You Cannot Detect Techniques in the Execution Tactic! And What To Do Instead
Summary: There is a difference between a rule detecting a technique vs detecting a lower tier on the pyramid of pain that might be related to a technique. As an attack medium, techniques in the Execution tactic are closer to Data Sources than other ATT&CK Techniques. This means that Execution techniques can only be detected directly by banning them, with the exception of whitelisted sources.
I’ve been obsessing about detection coverage lately. Doctrines like “assumed breach” taught us to never take a break, but we still need a method to gauge where the weak points are compared to everything else. This is why a lot of us use Coverage Graphs.
I’ve seen enough people black out the Pre-ATT&CK tactics of Reconnaissance and Resource Development. The argument there is twofold: you cannot detect the attack before if happens and if you can, it most likely would be highly noisy or not very useful. I’m going to make the argument here that the Execution Tactic deserves a similar special treatment.
The above is a coverage graph I created for Sigma. You can download the ATT&CK Navigator layer file here. You can find instructions on how to load the file at the link as well.
Detection Vs. Relation
There are a few assumptions we make when we use Coverage Graphs, all of which I plan to dissect in due time (You know the drill. Follow for more updates, don’t forget to click the email icon, yada yada yada). For now, I want to make a distinction between two things, detection rules that detect a technique and detection rules that are related to a technique.

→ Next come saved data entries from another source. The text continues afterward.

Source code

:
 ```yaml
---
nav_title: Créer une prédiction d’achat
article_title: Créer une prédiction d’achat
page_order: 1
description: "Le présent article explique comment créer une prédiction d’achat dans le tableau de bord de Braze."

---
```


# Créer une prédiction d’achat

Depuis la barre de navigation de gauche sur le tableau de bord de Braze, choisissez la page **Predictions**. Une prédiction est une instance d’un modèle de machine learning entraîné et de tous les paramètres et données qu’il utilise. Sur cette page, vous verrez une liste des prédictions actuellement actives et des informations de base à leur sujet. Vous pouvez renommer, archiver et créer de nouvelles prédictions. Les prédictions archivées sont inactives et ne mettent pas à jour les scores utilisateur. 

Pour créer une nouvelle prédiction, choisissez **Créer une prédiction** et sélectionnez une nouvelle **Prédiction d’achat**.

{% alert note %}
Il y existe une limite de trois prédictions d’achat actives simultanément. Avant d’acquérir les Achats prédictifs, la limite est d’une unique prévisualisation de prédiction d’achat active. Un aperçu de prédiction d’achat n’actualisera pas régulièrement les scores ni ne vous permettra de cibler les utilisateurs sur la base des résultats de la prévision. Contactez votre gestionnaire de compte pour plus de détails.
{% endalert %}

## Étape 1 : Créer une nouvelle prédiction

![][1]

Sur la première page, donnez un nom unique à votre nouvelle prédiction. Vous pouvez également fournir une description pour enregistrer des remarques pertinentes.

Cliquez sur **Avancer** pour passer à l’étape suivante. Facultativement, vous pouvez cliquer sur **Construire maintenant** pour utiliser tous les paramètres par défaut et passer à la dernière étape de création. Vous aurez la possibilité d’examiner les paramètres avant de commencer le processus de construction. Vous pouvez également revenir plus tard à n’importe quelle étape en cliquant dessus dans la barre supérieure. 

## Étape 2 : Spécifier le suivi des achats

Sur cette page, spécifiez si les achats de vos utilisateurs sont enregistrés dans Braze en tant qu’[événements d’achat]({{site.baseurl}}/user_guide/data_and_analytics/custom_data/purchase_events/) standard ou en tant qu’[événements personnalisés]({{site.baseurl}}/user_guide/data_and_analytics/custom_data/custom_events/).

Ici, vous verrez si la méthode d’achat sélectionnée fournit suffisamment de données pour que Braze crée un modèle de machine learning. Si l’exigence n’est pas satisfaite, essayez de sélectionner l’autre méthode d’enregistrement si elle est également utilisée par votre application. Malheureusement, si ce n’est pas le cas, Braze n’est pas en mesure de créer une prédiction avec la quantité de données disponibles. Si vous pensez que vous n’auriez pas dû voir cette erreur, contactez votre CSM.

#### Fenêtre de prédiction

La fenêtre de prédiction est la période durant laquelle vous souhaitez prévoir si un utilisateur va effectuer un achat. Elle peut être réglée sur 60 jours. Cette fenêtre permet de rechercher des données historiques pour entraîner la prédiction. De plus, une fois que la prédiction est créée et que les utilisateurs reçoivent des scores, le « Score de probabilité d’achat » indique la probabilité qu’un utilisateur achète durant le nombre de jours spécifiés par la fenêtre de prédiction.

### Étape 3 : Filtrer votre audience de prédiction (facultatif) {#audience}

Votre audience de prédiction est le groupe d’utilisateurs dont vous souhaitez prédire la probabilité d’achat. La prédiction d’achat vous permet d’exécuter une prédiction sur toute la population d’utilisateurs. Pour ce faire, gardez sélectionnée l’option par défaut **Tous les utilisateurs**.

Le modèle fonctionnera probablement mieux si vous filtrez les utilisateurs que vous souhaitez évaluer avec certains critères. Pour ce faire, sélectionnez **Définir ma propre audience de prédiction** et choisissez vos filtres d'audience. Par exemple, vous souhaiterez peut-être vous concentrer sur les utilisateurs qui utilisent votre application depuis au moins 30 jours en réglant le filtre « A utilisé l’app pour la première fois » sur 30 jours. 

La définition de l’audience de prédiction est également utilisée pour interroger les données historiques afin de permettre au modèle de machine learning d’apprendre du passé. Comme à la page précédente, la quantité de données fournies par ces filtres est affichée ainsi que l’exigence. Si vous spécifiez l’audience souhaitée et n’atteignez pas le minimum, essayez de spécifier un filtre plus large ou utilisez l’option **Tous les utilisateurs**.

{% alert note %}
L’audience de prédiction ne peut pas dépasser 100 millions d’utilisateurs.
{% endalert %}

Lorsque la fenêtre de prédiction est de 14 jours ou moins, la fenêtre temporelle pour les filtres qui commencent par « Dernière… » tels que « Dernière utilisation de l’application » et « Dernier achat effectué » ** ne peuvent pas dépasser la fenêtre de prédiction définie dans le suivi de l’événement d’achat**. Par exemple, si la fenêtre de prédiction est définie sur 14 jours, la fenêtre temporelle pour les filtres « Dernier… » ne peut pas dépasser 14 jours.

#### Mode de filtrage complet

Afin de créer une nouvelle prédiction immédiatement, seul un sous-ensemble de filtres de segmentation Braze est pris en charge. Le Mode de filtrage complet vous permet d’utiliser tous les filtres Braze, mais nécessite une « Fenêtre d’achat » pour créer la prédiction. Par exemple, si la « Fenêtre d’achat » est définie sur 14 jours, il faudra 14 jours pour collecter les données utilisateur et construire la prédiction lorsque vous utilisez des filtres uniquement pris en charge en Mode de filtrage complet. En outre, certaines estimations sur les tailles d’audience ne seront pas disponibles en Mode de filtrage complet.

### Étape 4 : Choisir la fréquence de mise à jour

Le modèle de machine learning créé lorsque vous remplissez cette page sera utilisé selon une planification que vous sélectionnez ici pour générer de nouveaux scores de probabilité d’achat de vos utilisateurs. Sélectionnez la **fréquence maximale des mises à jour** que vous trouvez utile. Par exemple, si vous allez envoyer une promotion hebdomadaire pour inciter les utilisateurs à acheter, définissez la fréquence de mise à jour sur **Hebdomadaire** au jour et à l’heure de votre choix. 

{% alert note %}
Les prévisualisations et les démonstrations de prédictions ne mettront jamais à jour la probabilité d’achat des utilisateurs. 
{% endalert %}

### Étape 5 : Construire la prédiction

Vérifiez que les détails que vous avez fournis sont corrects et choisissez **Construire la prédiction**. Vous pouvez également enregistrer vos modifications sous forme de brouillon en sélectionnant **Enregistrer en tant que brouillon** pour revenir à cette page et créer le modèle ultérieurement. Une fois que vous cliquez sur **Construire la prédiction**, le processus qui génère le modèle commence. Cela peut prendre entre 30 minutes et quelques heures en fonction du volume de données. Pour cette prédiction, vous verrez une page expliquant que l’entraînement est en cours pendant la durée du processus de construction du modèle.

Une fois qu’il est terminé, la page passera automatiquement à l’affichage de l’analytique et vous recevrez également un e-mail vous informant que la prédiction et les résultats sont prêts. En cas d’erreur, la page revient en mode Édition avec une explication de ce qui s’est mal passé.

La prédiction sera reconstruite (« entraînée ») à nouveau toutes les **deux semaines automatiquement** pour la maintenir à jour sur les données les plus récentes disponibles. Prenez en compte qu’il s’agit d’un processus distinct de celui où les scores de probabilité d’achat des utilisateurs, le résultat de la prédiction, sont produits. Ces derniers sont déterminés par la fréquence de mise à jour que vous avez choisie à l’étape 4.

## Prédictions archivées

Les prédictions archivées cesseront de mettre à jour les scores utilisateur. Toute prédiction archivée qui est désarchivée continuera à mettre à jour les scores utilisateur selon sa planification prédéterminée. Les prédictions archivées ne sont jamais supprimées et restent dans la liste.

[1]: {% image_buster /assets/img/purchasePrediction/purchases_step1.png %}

A detection rule that detects a technique would at least make it considerably more difficult to use this technique in the monitored environment. Take for example the Sigma rule “New DLL Added to AppInit_DLLs Registry Key”. The rule detects ATT&CK technique “Event Triggered Execution: AppInit DLLs” by monitoring the registry keys used by AppInit. That is, the attacker cannot use this technique without changing these registry keys. So unless the attacker can figure out a way to change the registry keys without triggering the related events, you can assume that this technique is reasonably covered and can move on to the next one.
But shouldn’t all detection rules make it “more difficult to use a technique?” At least, any properly written rule? Not really. David Bianco’s Pyramid of Pain still applies here. A rule that detects execution of Mimikatz.exe does not detect Credential Dumping as a technique. At most, we can say that it detects a tool. Similarly, blacklisting a IP address or domain that is known to used as a C2 server does not detect any Command and Control technique. This does not mean that these detection rules are not useful, we just need to make sure we tag them as related to a technique, not detecting those techniques.
The Execution Tactic
This is where coverage graphs get confusing. Without distinguishing between Detection and Relation, there is no way to to determine the strength of coverage per technique. Case in point, in the aforementioned Sigma coverage graph, the technique with the most rules is T1059.001 (Command and Scripting Interpreter: PowerShell) with a whopping 165 rules. That’s more than the next two techniques combined!
Except, what does it mean to have good coverage for Powershell? What is the malicious behaviour that these rules are detecting? Attackers don’t use Powershell as a goal in of itself. They use it to do something else. They use it to escalate privileges, establish persistence, do discovery, or literally any other tactic. That is, there should always be another technique tagged to any rule where the Execution tactic is tagged.
Going back to Mimikatz, detecting the execution of Invoke-Mimikatz is not detecting Powershell execution. That’s not the interesting part. It is the Credential Dumping that we’re interested in detecting. So tagging you rule as detecting “Powershell” does not really add much value.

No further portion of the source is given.